◆ **Problem description**
Only the number is wanted: how many lines below contain "specifies"?

◆ **Data for processing**
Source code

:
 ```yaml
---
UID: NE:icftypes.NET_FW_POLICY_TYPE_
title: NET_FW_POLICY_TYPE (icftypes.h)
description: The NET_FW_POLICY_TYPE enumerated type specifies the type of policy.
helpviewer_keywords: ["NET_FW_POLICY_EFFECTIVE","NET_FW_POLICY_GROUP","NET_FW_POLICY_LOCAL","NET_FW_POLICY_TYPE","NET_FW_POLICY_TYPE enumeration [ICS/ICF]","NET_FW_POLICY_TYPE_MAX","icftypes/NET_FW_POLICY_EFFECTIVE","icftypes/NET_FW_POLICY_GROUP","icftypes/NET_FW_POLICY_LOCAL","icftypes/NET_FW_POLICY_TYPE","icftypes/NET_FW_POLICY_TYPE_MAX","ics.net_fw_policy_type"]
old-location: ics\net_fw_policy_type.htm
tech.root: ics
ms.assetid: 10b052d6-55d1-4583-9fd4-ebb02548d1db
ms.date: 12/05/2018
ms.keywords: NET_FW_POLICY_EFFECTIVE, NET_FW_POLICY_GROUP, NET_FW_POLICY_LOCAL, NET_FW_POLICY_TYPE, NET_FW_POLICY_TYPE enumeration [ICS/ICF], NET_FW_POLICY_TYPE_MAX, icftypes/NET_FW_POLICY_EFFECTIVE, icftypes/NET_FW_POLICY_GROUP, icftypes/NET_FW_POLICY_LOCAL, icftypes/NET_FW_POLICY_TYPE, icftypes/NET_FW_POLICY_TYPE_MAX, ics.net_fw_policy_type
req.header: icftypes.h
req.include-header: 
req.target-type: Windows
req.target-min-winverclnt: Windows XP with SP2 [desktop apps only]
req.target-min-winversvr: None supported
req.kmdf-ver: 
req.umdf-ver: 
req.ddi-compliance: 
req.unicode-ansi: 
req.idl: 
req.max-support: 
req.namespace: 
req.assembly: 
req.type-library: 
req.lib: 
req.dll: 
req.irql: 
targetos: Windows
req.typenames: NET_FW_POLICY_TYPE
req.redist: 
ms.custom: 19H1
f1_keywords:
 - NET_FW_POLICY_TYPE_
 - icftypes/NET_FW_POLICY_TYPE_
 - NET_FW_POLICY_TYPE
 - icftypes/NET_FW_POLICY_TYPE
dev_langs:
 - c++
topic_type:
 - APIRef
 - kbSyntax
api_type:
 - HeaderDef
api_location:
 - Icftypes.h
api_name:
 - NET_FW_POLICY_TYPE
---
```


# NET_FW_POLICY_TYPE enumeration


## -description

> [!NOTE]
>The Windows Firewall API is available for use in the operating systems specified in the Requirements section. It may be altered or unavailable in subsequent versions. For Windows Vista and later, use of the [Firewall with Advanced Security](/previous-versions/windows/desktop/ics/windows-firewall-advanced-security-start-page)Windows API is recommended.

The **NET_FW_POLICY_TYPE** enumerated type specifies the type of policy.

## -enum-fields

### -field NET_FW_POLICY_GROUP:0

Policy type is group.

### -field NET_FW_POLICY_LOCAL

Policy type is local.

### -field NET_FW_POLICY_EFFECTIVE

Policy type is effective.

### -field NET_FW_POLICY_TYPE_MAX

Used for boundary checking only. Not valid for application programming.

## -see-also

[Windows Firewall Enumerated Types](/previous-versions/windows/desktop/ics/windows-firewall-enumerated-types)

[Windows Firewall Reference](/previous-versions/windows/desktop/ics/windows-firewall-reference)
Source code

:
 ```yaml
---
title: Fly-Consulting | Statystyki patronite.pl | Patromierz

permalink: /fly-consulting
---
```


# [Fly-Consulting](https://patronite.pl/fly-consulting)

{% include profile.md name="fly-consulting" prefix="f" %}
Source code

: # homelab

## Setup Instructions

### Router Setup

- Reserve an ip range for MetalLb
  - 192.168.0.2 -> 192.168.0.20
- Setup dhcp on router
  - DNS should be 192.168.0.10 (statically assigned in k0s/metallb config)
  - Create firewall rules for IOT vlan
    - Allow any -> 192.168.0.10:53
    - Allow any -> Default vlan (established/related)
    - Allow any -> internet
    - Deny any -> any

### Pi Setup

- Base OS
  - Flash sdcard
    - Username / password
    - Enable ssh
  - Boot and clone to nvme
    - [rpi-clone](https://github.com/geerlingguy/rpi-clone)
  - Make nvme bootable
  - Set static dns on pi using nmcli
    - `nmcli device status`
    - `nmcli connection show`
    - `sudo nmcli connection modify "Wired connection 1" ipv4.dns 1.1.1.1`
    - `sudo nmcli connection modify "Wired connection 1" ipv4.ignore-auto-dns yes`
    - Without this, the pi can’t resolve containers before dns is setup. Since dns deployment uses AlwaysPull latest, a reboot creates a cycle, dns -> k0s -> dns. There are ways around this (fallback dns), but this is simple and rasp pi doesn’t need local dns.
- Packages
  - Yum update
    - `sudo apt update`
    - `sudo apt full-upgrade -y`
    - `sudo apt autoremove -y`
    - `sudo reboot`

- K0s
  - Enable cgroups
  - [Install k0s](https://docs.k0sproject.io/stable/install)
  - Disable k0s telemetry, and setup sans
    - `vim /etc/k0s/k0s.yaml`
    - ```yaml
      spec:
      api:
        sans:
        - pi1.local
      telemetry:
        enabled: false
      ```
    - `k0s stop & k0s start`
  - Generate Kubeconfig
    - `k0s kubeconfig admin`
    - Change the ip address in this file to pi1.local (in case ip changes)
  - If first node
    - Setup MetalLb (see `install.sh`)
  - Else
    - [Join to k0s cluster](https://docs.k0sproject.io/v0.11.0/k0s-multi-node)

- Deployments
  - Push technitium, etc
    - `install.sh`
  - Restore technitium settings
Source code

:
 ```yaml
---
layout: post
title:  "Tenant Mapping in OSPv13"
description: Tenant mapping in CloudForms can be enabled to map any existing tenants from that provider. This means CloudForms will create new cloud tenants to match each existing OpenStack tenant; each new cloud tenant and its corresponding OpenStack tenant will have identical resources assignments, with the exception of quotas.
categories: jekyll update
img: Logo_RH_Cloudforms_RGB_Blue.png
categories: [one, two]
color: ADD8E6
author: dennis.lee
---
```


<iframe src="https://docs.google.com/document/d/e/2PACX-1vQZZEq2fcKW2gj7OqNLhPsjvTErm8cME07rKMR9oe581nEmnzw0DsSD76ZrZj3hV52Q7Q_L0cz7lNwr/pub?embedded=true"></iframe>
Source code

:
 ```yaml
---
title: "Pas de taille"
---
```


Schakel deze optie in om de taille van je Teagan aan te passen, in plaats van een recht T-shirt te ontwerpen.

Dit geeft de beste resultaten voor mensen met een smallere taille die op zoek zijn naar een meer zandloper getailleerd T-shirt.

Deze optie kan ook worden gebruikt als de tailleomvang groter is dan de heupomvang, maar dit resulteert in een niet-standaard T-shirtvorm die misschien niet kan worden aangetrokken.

◆ **Response area**
2